(Document images with source code)
● ● ●

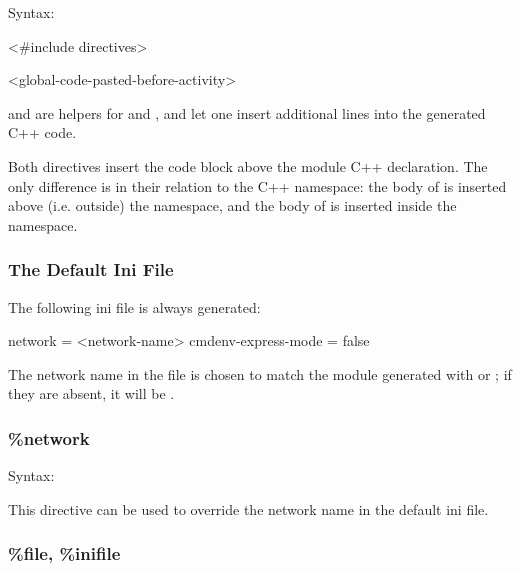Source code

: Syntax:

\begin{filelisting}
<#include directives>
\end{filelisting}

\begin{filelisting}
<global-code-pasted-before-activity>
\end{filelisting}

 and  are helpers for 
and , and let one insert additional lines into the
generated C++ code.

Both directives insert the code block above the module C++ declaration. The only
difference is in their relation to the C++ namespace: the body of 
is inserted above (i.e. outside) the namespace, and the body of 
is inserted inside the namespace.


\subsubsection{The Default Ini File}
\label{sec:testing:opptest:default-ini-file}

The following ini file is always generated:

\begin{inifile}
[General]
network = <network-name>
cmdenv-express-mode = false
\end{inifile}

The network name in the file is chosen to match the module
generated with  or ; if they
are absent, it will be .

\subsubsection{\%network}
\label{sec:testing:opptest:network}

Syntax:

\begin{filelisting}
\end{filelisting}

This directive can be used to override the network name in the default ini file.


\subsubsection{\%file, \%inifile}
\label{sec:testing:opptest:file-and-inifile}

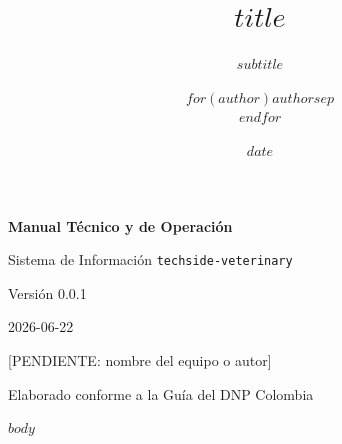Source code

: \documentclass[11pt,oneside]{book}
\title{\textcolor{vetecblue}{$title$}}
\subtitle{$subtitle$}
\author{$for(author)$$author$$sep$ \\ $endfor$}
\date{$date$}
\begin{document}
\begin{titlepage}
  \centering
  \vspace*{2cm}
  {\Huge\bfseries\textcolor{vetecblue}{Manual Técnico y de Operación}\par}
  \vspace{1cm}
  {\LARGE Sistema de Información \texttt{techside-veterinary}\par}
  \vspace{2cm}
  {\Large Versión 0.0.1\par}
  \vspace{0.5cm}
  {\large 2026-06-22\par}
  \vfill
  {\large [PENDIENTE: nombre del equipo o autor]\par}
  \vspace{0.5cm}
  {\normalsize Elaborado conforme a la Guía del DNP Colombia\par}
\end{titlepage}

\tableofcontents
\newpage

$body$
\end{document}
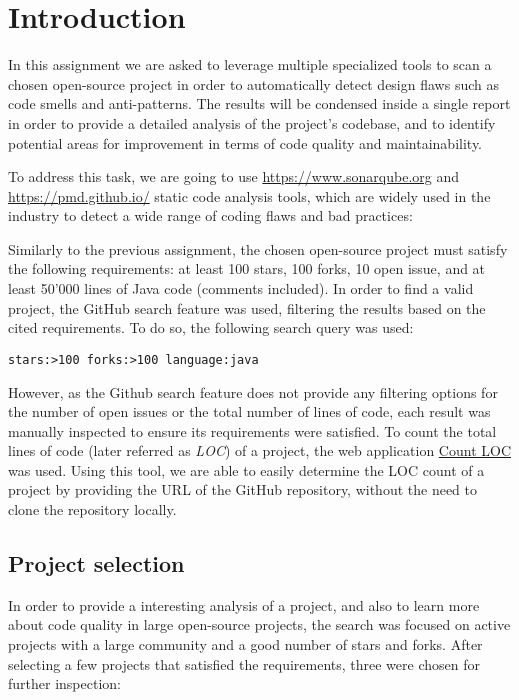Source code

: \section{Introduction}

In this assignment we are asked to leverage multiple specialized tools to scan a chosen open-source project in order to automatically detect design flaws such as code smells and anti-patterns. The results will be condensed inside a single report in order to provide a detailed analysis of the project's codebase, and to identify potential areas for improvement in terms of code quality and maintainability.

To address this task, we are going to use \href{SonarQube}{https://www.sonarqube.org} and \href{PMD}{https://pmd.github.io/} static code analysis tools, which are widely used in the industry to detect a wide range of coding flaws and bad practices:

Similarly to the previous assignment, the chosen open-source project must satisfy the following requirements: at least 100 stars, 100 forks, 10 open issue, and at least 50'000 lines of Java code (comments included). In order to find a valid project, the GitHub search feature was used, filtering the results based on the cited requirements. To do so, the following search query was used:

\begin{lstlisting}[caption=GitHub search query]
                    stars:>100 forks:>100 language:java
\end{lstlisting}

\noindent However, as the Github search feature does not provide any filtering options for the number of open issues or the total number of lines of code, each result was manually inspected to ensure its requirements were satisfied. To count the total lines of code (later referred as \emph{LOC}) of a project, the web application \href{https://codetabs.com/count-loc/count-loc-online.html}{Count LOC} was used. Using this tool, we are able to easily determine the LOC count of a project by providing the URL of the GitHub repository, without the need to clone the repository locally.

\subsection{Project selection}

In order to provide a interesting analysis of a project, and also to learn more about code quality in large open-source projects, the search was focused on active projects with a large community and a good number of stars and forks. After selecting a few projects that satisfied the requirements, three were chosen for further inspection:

● ● ●

[YOUR ASSIGNMENT]: With the pictures removed, please retype each record exactly.

[OUTPUT OF THE EXERCISE]:
Source code

: Syntax:

\begin{filelisting}
<#include directives>
\end{filelisting}

\begin{filelisting}
<global-code-pasted-before-activity>
\end{filelisting}

 and  are helpers for 
and , and let one insert additional lines into the
generated C++ code.

Both directives insert the code block above the module C++ declaration. The only
difference is in their relation to the C++ namespace: the body of 
is inserted above (i.e. outside) the namespace, and the body of 
is inserted inside the namespace.


\subsubsection{The Default Ini File}
\label{sec:testing:opptest:default-ini-file}

The following ini file is always generated:

\begin{inifile}
[General]
network = <network-name>
cmdenv-express-mode = false
\end{inifile}

The network name in the file is chosen to match the module
generated with  or ; if they
are absent, it will be .

\subsubsection{\%network}
\label{sec:testing:opptest:network}

Syntax:

\begin{filelisting}
\end{filelisting}

This directive can be used to override the network name in the default ini file.


\subsubsection{\%file, \%inifile}
\label{sec:testing:opptest:file-and-inifile}

Source code

: \documentclass[11pt,oneside]{book}
\title{\textcolor{vetecblue}{$title$}}
\subtitle{$subtitle$}
\author{$for(author)$$author$$sep$ \\ $endfor$}
\date{$date$}
\begin{document}
\begin{titlepage}
  \centering
  \vspace*{2cm}
  {\Huge\bfseries\textcolor{vetecblue}{Manual Técnico y de Operación}\par}
  \vspace{1cm}
  {\LARGE Sistema de Información \texttt{techside-veterinary}\par}
  \vspace{2cm}
  {\Large Versión 0.0.1\par}
  \vspace{0.5cm}
  {\large 2026-06-22\par}
  \vfill
  {\large [PENDIENTE: nombre del equipo o autor]\par}
  \vspace{0.5cm}
  {\normalsize Elaborado conforme a la Guía del DNP Colombia\par}
\end{titlepage}

\tableofcontents
\newpage

$body$
\end{document}
Source code

: \section{Introduction}

In this assignment we are asked to leverage multiple specialized tools to scan a chosen open-source project in order to automatically detect design flaws such as code smells and anti-patterns. The results will be condensed inside a single report in order to provide a detailed analysis of the project's codebase, and to identify potential areas for improvement in terms of code quality and maintainability.

To address this task, we are going to use \href{SonarQube}{https://www.sonarqube.org} and \href{PMD}{https://pmd.github.io/} static code analysis tools, which are widely used in the industry to detect a wide range of coding flaws and bad practices:

Similarly to the previous assignment, the chosen open-source project must satisfy the following requirements: at least 100 stars, 100 forks, 10 open issue, and at least 50'000 lines of Java code (comments included). In order to find a valid project, the GitHub search feature was used, filtering the results based on the cited requirements. To do so, the following search query was used:

\begin{lstlisting}[caption=GitHub search query]
                    stars:>100 forks:>100 language:java
\end{lstlisting}

\noindent However, as the Github search feature does not provide any filtering options for the number of open issues or the total number of lines of code, each result was manually inspected to ensure its requirements were satisfied. To count the total lines of code (later referred as \emph{LOC}) of a project, the web application \href{https://codetabs.com/count-loc/count-loc-online.html}{Count LOC} was used. Using this tool, we are able to easily determine the LOC count of a project by providing the URL of the GitHub repository, without the need to clone the repository locally.

\subsection{Project selection}

In order to provide a interesting analysis of a project, and also to learn more about code quality in large open-source projects, the search was focused on active projects with a large community and a good number of stars and forks. After selecting a few projects that satisfied the requirements, three were chosen for further inspection:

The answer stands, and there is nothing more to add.